GOAL OF THE EXERCISE =>
Using the data below, copy each line that includes the word "label".

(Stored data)
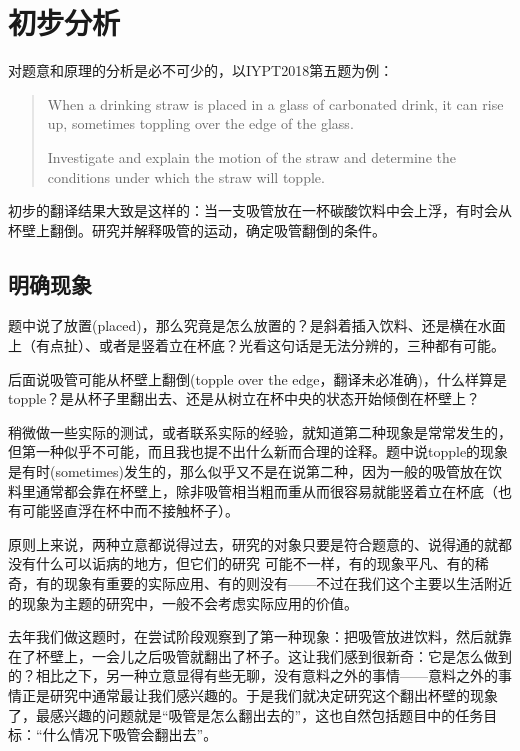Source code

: \documentclass[a4paper,10pt,english]{sphinxmanual}
\begin{document}
\section{初步分析}
\label{\detokenize{5. Research:id2}}
对题意和原理的分析是必不可少的，以IYPT2018第五题为例：
\begin{quote}

When a drinking straw is placed in a glass of carbonated drink, it can rise up, sometimes toppling over the edge of the glass.

Investigate and explain the motion of the straw and determine the conditions under which the straw will topple.
\end{quote}

初步的翻译结果大致是这样的：当一支吸管放在一杯碳酸饮料中会上浮，有时会从杯壁上翻倒。研究并解释吸管的运动，确定吸管翻倒的条件。


\subsection{明确现象}
\label{\detokenize{5. Research:id3}}
题中说了放置(placed)，那么究竟是怎么放置的？是斜着插入饮料、还是横在水面上（有点扯）、或者是竖着立在杯底？光看这句话是无法分辨的，三种都有可能。

后面说吸管可能从杯壁上翻倒(topple over the edge，翻译未必准确)，什么样算是topple？是从杯子里翻出去、还是从树立在杯中央的状态开始倾倒在杯壁上？

稍微做一些实际的测试，或者联系实际的经验，就知道第二种现象是常常发生的，但第一种似乎不可能，而且我也提不出什么新而合理的诠释。题中说topple的现象是有时(sometimes)发生的，那么似乎又不是在说第二种，因为一般的吸管放在饮料里通常都会靠在杯壁上，除非吸管相当粗而重从而很容易就能竖着立在杯底（也有可能竖直浮在杯中而不接触杯子）。

原则上来说，两种立意都说得过去，研究的对象只要是符合题意的、说得通的就都没有什么可以诟病的地方，但它们的研究  可能不一样，有的现象平凡、有的稀奇，有的现象有重要的实际应用、有的则没有——不过在我们这个主要以生活附近的现象为主题的研究中，一般不会考虑实际应用的价值。

去年我们做这题时，在尝试阶段观察到了第一种现象：把吸管放进饮料，然后就靠在了杯壁上，一会儿之后吸管就翻出了杯子。这让我们感到很新奇：它是怎么做到的？相比之下，另一种立意显得有些无聊，没有意料之外的事情——意料之外的事情正是研究中通常最让我们感兴趣的。于是我们就决定研究这个翻出杯壁的现象了，最感兴趣的问题就是“吸管是怎么翻出去的”，这也自然包括题目中的任务目标：“什么情况下吸管会翻出去”。
\end{document}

RESULT OF THE TASK =>
\label{\detokenize{5. Research:id2}}
\label{\detokenize{5. Research:id3}}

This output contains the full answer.